* _WHAT YOU SHOULD DO_
In the entries that follow, the line with "### ❌ **Missing Documentation**" opens the range and the line with "MR. JUSTICE STONE" closes it; repeat that range exactly, both lines included.

* _SUPPLIED DATA_
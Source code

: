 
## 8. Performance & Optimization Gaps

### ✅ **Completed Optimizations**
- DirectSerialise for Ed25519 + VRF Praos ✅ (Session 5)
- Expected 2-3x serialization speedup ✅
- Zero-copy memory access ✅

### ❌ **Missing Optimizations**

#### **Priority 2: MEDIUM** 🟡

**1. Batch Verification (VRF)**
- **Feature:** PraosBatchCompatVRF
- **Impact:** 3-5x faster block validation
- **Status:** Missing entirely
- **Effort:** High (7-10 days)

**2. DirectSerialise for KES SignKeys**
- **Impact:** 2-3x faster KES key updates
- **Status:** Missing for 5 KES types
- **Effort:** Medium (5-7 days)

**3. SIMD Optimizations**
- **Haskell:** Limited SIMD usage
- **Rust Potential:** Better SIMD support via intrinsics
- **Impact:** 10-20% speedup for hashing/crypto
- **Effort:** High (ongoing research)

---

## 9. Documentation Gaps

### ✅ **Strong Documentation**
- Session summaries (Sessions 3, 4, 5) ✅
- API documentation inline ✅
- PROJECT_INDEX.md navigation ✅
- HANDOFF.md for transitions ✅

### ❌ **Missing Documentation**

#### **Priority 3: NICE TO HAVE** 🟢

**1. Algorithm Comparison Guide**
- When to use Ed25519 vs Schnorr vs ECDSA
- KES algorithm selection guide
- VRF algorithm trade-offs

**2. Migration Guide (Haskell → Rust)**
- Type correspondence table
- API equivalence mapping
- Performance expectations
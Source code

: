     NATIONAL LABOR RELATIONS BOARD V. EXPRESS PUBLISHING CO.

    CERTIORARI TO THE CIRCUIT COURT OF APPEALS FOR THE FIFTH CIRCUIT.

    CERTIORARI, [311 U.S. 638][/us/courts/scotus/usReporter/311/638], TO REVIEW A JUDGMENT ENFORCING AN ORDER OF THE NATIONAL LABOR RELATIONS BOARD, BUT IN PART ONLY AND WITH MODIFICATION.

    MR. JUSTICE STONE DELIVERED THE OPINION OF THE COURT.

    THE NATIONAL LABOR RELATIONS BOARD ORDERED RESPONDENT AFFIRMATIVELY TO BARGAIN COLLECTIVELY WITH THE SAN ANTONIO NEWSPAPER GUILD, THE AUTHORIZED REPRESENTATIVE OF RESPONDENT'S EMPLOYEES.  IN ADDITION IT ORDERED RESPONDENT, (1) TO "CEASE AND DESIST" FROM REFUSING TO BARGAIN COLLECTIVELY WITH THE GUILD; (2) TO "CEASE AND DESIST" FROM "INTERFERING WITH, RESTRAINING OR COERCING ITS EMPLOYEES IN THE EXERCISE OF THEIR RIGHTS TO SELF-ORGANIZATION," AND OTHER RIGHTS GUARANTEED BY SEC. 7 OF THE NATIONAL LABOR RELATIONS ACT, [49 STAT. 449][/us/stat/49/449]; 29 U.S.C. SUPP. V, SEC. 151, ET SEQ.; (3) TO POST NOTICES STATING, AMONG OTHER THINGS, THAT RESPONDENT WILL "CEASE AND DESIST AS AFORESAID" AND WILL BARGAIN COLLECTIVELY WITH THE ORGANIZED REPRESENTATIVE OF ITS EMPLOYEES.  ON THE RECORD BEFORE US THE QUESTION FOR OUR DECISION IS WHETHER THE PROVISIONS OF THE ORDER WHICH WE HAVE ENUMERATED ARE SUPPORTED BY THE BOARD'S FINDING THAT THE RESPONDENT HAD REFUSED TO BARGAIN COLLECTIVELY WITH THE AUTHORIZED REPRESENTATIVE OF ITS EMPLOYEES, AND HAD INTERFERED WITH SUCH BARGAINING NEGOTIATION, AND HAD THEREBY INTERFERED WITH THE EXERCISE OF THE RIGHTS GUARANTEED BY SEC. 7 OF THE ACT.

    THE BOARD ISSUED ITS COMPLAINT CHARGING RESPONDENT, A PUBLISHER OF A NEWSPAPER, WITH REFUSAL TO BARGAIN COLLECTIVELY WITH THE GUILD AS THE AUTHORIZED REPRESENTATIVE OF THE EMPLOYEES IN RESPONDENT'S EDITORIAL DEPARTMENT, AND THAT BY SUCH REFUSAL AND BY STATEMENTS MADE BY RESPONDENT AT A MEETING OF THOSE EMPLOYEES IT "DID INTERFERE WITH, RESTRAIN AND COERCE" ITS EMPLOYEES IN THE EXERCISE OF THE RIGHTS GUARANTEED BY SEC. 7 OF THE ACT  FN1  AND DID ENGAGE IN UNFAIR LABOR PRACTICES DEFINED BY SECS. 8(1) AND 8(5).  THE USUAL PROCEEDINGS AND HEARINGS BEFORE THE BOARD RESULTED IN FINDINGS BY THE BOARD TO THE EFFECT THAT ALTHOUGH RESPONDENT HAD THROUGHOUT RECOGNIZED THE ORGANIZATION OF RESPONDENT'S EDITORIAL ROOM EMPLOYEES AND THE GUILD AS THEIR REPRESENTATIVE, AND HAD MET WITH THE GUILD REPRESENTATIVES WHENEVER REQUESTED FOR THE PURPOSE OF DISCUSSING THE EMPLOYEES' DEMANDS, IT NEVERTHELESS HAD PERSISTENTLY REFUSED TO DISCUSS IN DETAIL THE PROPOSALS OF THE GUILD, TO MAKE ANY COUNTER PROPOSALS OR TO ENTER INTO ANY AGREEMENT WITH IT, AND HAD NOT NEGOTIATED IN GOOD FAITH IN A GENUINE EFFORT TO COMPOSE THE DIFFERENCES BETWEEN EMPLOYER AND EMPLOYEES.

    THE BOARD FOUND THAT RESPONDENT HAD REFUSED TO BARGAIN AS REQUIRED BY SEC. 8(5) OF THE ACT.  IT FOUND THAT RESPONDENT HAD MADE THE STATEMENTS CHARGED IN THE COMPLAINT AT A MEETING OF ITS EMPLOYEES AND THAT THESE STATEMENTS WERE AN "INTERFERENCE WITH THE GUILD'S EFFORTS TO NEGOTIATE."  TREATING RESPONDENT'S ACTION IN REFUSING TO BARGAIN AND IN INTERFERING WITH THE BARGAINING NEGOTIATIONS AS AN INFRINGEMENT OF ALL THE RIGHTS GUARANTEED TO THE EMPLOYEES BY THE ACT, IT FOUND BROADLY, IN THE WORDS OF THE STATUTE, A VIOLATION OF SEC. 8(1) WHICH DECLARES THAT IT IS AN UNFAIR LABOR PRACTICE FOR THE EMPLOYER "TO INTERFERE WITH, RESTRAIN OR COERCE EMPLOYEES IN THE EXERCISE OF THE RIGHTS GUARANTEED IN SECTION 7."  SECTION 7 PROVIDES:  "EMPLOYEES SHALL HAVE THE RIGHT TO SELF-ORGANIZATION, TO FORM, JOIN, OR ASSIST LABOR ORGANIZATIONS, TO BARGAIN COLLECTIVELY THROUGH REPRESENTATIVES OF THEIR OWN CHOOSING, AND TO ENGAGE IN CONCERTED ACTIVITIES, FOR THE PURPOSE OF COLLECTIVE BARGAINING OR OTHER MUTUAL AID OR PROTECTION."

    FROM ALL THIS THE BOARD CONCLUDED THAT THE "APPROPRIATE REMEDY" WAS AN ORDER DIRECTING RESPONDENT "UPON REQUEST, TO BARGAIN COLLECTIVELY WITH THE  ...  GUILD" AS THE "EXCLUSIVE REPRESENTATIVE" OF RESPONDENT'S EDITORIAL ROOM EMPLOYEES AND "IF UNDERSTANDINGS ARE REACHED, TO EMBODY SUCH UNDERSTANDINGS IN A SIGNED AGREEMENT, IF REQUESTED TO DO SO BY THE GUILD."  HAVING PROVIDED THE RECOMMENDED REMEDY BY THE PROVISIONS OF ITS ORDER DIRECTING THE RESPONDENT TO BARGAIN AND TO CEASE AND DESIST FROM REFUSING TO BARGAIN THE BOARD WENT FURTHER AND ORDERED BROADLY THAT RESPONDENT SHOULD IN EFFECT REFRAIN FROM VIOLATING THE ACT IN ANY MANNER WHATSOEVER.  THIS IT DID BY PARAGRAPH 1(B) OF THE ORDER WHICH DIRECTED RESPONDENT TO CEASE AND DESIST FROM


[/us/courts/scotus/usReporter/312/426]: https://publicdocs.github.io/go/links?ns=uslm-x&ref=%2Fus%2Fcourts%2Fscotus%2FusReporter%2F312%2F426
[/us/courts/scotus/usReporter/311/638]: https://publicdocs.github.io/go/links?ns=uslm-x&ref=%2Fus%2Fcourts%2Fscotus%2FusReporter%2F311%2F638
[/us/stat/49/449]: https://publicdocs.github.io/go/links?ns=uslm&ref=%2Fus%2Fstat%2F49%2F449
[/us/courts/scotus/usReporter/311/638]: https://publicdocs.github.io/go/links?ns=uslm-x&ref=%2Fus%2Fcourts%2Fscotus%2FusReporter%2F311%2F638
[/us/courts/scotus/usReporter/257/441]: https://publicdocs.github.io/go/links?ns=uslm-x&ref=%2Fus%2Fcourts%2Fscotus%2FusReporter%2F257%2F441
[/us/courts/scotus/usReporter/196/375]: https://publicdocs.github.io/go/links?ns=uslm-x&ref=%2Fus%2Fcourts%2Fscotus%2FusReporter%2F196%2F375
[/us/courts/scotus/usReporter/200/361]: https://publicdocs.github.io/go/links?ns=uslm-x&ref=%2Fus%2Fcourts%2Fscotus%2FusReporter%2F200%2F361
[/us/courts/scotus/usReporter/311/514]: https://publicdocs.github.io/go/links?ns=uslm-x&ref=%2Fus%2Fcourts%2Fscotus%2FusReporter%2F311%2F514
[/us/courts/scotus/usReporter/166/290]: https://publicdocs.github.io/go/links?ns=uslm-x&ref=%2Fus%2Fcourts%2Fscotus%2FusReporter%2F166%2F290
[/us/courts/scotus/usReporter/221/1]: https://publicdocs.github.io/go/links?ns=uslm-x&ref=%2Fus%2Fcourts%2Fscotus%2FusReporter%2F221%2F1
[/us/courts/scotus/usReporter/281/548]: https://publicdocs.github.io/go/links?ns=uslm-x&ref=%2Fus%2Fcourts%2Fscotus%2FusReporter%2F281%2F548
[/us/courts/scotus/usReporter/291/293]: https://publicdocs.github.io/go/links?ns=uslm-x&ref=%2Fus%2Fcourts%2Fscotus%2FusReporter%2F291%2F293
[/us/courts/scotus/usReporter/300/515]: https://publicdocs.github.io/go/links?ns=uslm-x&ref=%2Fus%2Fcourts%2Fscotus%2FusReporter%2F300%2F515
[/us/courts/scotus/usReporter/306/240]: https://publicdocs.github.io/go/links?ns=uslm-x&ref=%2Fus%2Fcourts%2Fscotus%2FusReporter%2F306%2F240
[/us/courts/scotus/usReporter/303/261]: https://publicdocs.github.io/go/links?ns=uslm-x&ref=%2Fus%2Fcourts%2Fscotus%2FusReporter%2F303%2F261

* _ANSWER SPACE_
### ❌ **Missing Documentation**

#### **Priority 3: NICE TO HAVE** 🟢

**1. Algorithm Comparison Guide**
- When to use Ed25519 vs Schnorr vs ECDSA
- KES algorithm selection guide
- VRF algorithm trade-offs

**2. Migration Guide (Haskell → Rust)**
- Type correspondence table
- API equivalence mapping
- Performance expectations
Source code

:     NATIONAL LABOR RELATIONS BOARD V. EXPRESS PUBLISHING CO.

    CERTIORARI TO THE CIRCUIT COURT OF APPEALS FOR THE FIFTH CIRCUIT.

    CERTIORARI, [311 U.S. 638][/us/courts/scotus/usReporter/311/638], TO REVIEW A JUDGMENT ENFORCING AN ORDER OF THE NATIONAL LABOR RELATIONS BOARD, BUT IN PART ONLY AND WITH MODIFICATION.

    MR. JUSTICE STONE DELIVERED THE OPINION OF THE COURT.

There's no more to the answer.